You make the stable system snapshots of the unstable system. This reflects the true nature of software were progress is a relentless grind and releases are merely development snapshots that are given special consideration.
This is how Debian does it with Sid and the testing snapshots and it works terrifically. I have used Debian unstable for years at a time without the major breakages that Fedora and Ubuntu users suffer from. Just lots of little breakage from time to time.
Then to solve the little breakages you use the brilliant Conary package management system developed by former Redhat developers in rPath and is incorporated into Foresight Linux distribution.
Conary has many very significant design advantages over RPM or DPKG system.

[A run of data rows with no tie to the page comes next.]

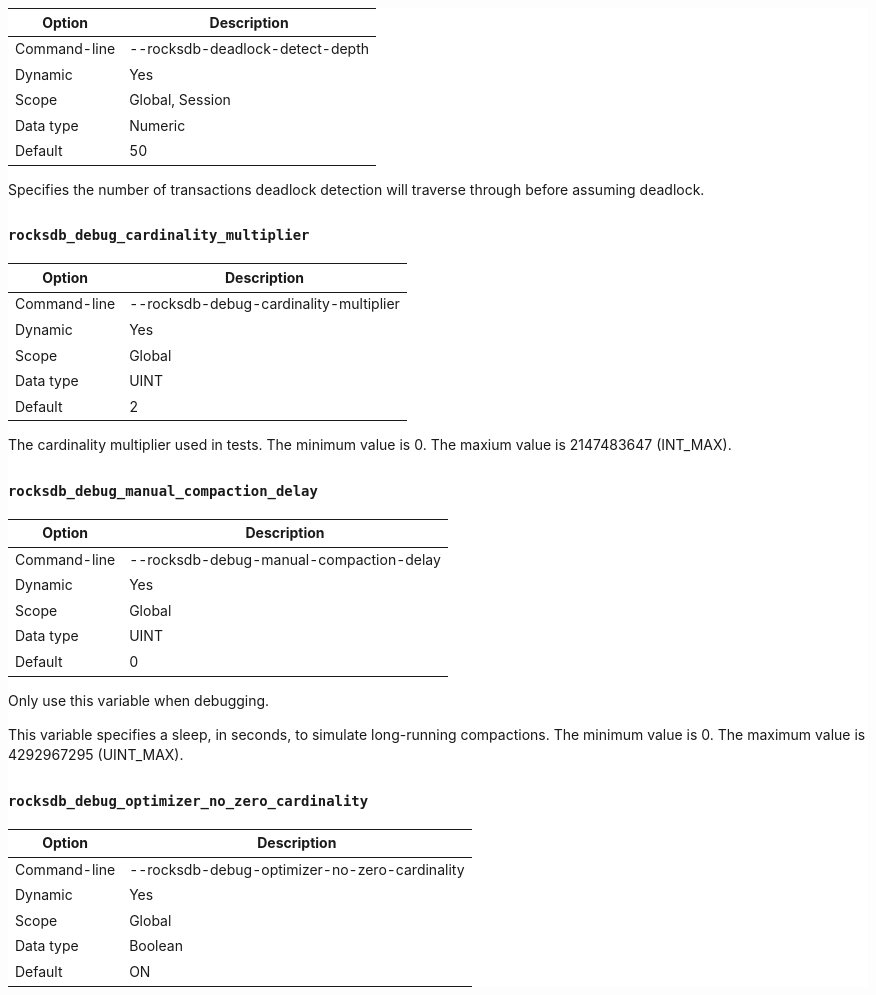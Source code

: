 | Option       | Description                     |
|--------------|---------------------------------|
| Command-line | --rocksdb-deadlock-detect-depth |
| Dynamic      | Yes                             |
| Scope        | Global, Session                 |
| Data type    | Numeric                         |
| Default      | 50                              |

Specifies the number of transactions deadlock detection will traverse
through before assuming deadlock.

### `rocksdb_debug_cardinality_multiplier`

| Option | Description |
|---|---|
| Command-line | --rocksdb-debug-cardinality-multiplier |
| Dynamic | Yes |
| Scope | Global |
| Data type | UINT |
| Default | 2 |

The cardinality multiplier used in tests. The minimum value is 0. The maxium value is 2147483647 (INT_MAX).

### `rocksdb_debug_manual_compaction_delay`

| Option | Description |
|---|---|
| Command-line | --rocksdb-debug-manual-compaction-delay |
| Dynamic | Yes |
| Scope | Global |
| Data type | UINT |
| Default | 0 |

Only use this variable when debugging.

This variable specifies a sleep, in seconds, to simulate long-running compactions. The minimum value is 0. The maximum value is 4292967295 (UINT_MAX).

### `rocksdb_debug_optimizer_no_zero_cardinality`

| Option       | Description                                   |
|--------------|-----------------------------------------------|
| Command-line | --rocksdb-debug-optimizer-no-zero-cardinality |
| Dynamic      | Yes                                           |
| Scope        | Global                                        |
| Data type    | Boolean                                       |
| Default      | ON                                            |
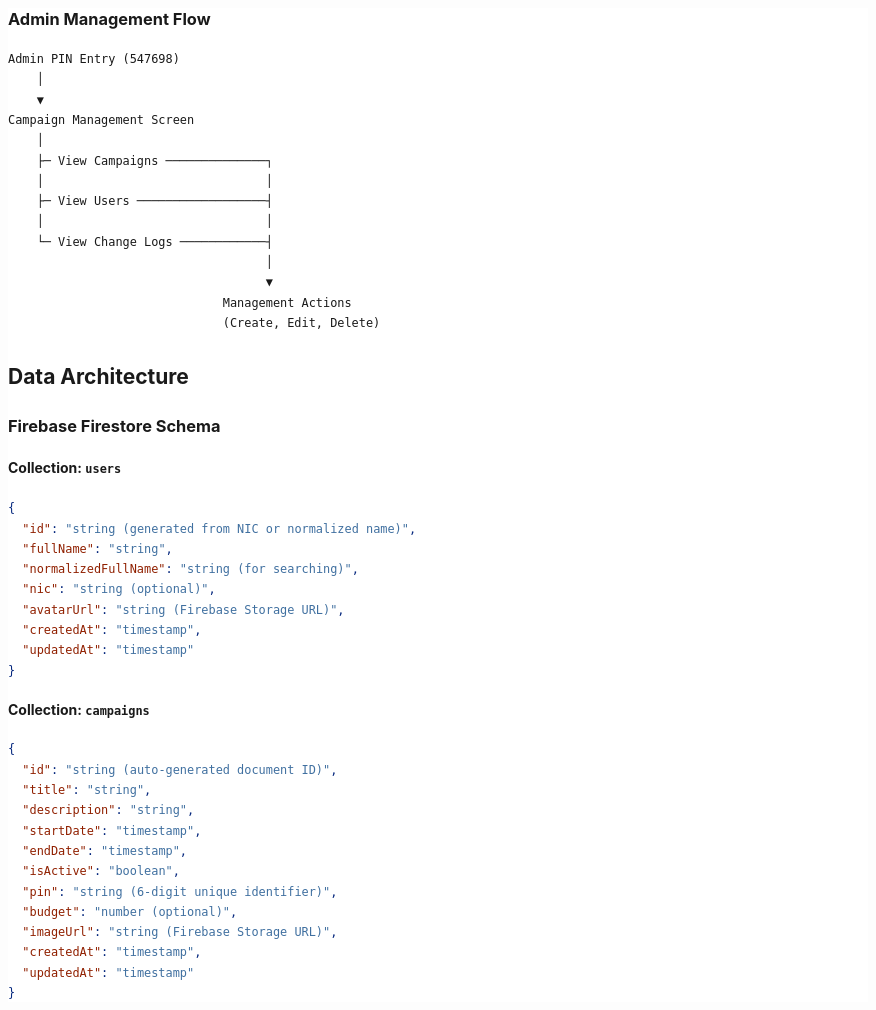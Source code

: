 ### Admin Management Flow

```
Admin PIN Entry (547698)
    │
    ▼
Campaign Management Screen
    │
    ├─ View Campaigns ──────────────┐
    │                               │
    ├─ View Users ──────────────────┤
    │                               │
    └─ View Change Logs ────────────┤
                                    │
                                    ▼
                              Management Actions
                              (Create, Edit, Delete)
```

## Data Architecture

### Firebase Firestore Schema

#### Collection: `users`
```json
{
  "id": "string (generated from NIC or normalized name)",
  "fullName": "string",
  "normalizedFullName": "string (for searching)",
  "nic": "string (optional)",
  "avatarUrl": "string (Firebase Storage URL)",
  "createdAt": "timestamp",
  "updatedAt": "timestamp"
}
```

#### Collection: `campaigns`
```json
{
  "id": "string (auto-generated document ID)",
  "title": "string",
  "description": "string",
  "startDate": "timestamp",
  "endDate": "timestamp",
  "isActive": "boolean",
  "pin": "string (6-digit unique identifier)",
  "budget": "number (optional)",
  "imageUrl": "string (Firebase Storage URL)",
  "createdAt": "timestamp",
  "updatedAt": "timestamp"
}
```
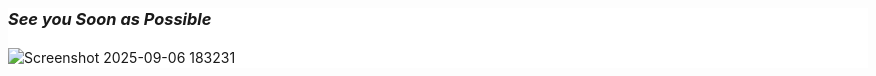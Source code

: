 ###  *See you  Soon as Possible*   


<img width="1006" height="800" alt="Screenshot 2025-09-06 183231" src="https://github.com/user-attachments/assets/f1e30980-ee03-46fe-b880-c85cce0c2f62" />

* Packages are very easy to make compared to deb or rpm format.
* Only updates the specific files that need to be updated, not entire software packages.
* features 'Rollbacks' so that users can freely and simply do downgrades in order to avoid breakages that plague normal Linux users.
Apt-get and Yum and such are designed to make upgrade easier... Conary makes going both ways easier. It is by far a much superior design.
If I was ruler of the planet I would have a single distribution core, featuring mainly 'Linux plumbing' that is under continious development. Then Debian and Fedora folks would be forced to port their stuff over to Conary packages and use the common core for building their custom distributions.
This would have a massive effect of reducing workload, eliminating redundant packaging and thus increasing the quality and number packages dramatically.